**WORK TO BE COMPLETED:**
Go through the records and set each one down exactly, skipping any picture.

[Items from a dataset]
************

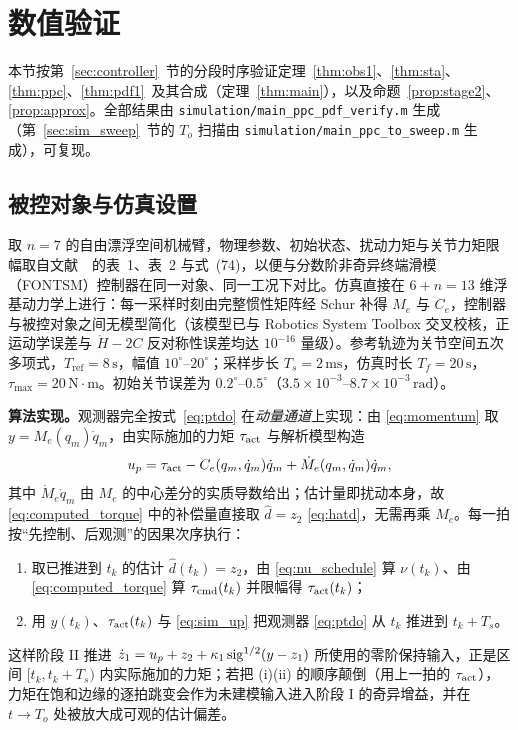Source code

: \section{数值验证}
\label{sec:simulation}

本节按第~\ref{sec:controller}~节的分段时序验证定理~\ref{thm:obs1}、\ref{thm:sta}、\ref{thm:ppc}、\ref{thm:pdf1}~及其合成（定理~\ref{thm:main}），以及命题~\ref{prop:stage2}、\ref{prop:approx}。全部结果由 \texttt{simulation/main\_ppc\_pdf\_verify.m} 生成（第~\ref{sec:sim_sweep}~节的 $T_o$ 扫描由 \texttt{simulation/main\_ppc\_to\_sweep.m} 生成），可复现。

\subsection{被控对象与仿真设置}
\label{sec:sim_model}

取 \(n=7\) 的自由漂浮空间机械臂，物理参数、初始状态、扰动力矩与关节力矩限幅取自文献~\cite{dou2025fractional}~的表~1、表~2 与式~(74)，以便与分数阶非奇异终端滑模（FONTSM）控制器在同一对象、同一工况下对比。仿真直接在 \(6+n=13\) 维浮基动力学上进行：每一采样时刻由完整惯性矩阵经 Schur 补得 \(M_e\) 与 \(C_e\)，控制器与被控对象之间无模型简化（该模型已与 Robotics System Toolbox 交叉校核，正运动学误差与 \(\dot H-2C\) 反对称性误差均达 \(10^{-16}\) 量级）。参考轨迹为关节空间五次多项式，\(T_{\mathrm{ref}}=8\,\mathrm s\)，幅值 \(10^{\circ}\)--\(20^{\circ}\)；采样步长 \(T_s=2\,\mathrm{ms}\)，仿真时长 \(T_f=20\,\mathrm s\)，\(\tau_{\max}=20\,\mathrm{N\cdot m}\)。初始关节误差为 \(0.2^{\circ}\)--\(0.5^{\circ}\)（\(3.5\times10^{-3}\)--\(8.7\times10^{-3}\,\mathrm{rad}\)）。

\textbf{算法实现。}观测器完全按式~\eqref{eq:ptdo} 在\emph{动量通道}上实现：由 \eqref{eq:momentum} 取 \(y=M_e(q_m)\dot q_m\)，由实际施加的力矩 \(\tau_{\rm act}\) 与解析模型构造
\begin{equation}
u_p=\tau_{\rm act}-C_e(q_m,\dot q_m)\dot q_m+\dot M_e(q_m,\dot q_m)\dot q_m,
\label{eq:sim_up}
\end{equation}
其中 \(\dot M_e\dot q_m\) 由 \(M_e\) 的中心差分的实质导数给出；估计量即扰动本身，故 \eqref{eq:computed_torque} 中的补偿量直接取 \(\hat d=z_2\) \eqref{eq:hatd}，无需再乘 \(M_e\)。每一拍按“先控制、后观测”的因果次序执行：

\begin{enumerate}
  \item[\textup{(i)}] 取已推进到 \(t_k\) 的估计 \(\hat d(t_k)=z_2\)，由 \eqref{eq:nu_schedule} 算 \(\nu(t_k)\)、由 \eqref{eq:computed_torque} 算 \(\tau_{\rm cmd}(t_k)\) 并限幅得 \(\tau_{\rm act}(t_k)\)；
  \item[\textup{(ii)}] 用 \(y(t_k)\)、\(\tau_{\rm act}(t_k)\) 与 \eqref{eq:sim_up} 把观测器 \eqref{eq:ptdo} 从 \(t_k\) 推进到 \(t_k+T_s\)。
\end{enumerate}
这样阶段 II 推进 \(\dot z_1=u_p+z_2+\kappa_1\operatorname{sig}^{1/2}(y-z_1)\) 所使用的零阶保持输入，正是区间 \([t_k,t_k+T_s)\) 内实际施加的力矩；若把 \textup{(i)(ii)} 的顺序颠倒（用上一拍的 \(\tau_{\rm act}\)），力矩在饱和边缘的逐拍跳变会作为未建模输入进入阶段 I 的奇异增益，并在 \(t\to T_o\) 处被放大成可观的估计偏差。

************

**EXERCISE RESULT:**
Source code

: \section{数值验证}
\label{sec:simulation}

本节按第~\ref{sec:controller}~节的分段时序验证定理~\ref{thm:obs1}、\ref{thm:sta}、\ref{thm:ppc}、\ref{thm:pdf1}~及其合成（定理~\ref{thm:main}），以及命题~\ref{prop:stage2}、\ref{prop:approx}。全部结果由 \texttt{simulation/main\_ppc\_pdf\_verify.m} 生成（第~\ref{sec:sim_sweep}~节的 $T_o$ 扫描由 \texttt{simulation/main\_ppc\_to\_sweep.m} 生成），可复现。

\subsection{被控对象与仿真设置}
\label{sec:sim_model}

取 \(n=7\) 的自由漂浮空间机械臂，物理参数、初始状态、扰动力矩与关节力矩限幅取自文献~\cite{dou2025fractional}~的表~1、表~2 与式~(74)，以便与分数阶非奇异终端滑模（FONTSM）控制器在同一对象、同一工况下对比。仿真直接在 \(6+n=13\) 维浮基动力学上进行：每一采样时刻由完整惯性矩阵经 Schur 补得 \(M_e\) 与 \(C_e\)，控制器与被控对象之间无模型简化（该模型已与 Robotics System Toolbox 交叉校核，正运动学误差与 \(\dot H-2C\) 反对称性误差均达 \(10^{-16}\) 量级）。参考轨迹为关节空间五次多项式，\(T_{\mathrm{ref}}=8\,\mathrm s\)，幅值 \(10^{\circ}\)--\(20^{\circ}\)；采样步长 \(T_s=2\,\mathrm{ms}\)，仿真时长 \(T_f=20\,\mathrm s\)，\(\tau_{\max}=20\,\mathrm{N\cdot m}\)。初始关节误差为 \(0.2^{\circ}\)--\(0.5^{\circ}\)（\(3.5\times10^{-3}\)--\(8.7\times10^{-3}\,\mathrm{rad}\)）。

\textbf{算法实现。}观测器完全按式~\eqref{eq:ptdo} 在\emph{动量通道}上实现：由 \eqref{eq:momentum} 取 \(y=M_e(q_m)\dot q_m\)，由实际施加的力矩 \(\tau_{\rm act}\) 与解析模型构造
\begin{equation}
u_p=\tau_{\rm act}-C_e(q_m,\dot q_m)\dot q_m+\dot M_e(q_m,\dot q_m)\dot q_m,
\label{eq:sim_up}
\end{equation}
其中 \(\dot M_e\dot q_m\) 由 \(M_e\) 的中心差分的实质导数给出；估计量即扰动本身，故 \eqref{eq:computed_torque} 中的补偿量直接取 \(\hat d=z_2\) \eqref{eq:hatd}，无需再乘 \(M_e\)。每一拍按“先控制、后观测”的因果次序执行：

\begin{enumerate}
  \item[\textup{(i)}] 取已推进到 \(t_k\) 的估计 \(\hat d(t_k)=z_2\)，由 \eqref{eq:nu_schedule} 算 \(\nu(t_k)\)、由 \eqref{eq:computed_torque} 算 \(\tau_{\rm cmd}(t_k)\) 并限幅得 \(\tau_{\rm act}(t_k)\)；
  \item[\textup{(ii)}] 用 \(y(t_k)\)、\(\tau_{\rm act}(t_k)\) 与 \eqref{eq:sim_up} 把观测器 \eqref{eq:ptdo} 从 \(t_k\) 推进到 \(t_k+T_s\)。
\end{enumerate}
这样阶段 II 推进 \(\dot z_1=u_p+z_2+\kappa_1\operatorname{sig}^{1/2}(y-z_1)\) 所使用的零阶保持输入，正是区间 \([t_k,t_k+T_s)\) 内实际施加的力矩；若把 \textup{(i)(ii)} 的顺序颠倒（用上一拍的 \(\tau_{\rm act}\)），力矩在饱和边缘的逐拍跳变会作为未建模输入进入阶段 I 的奇异增益，并在 \(t\to T_o\) 处被放大成可观的估计偏差。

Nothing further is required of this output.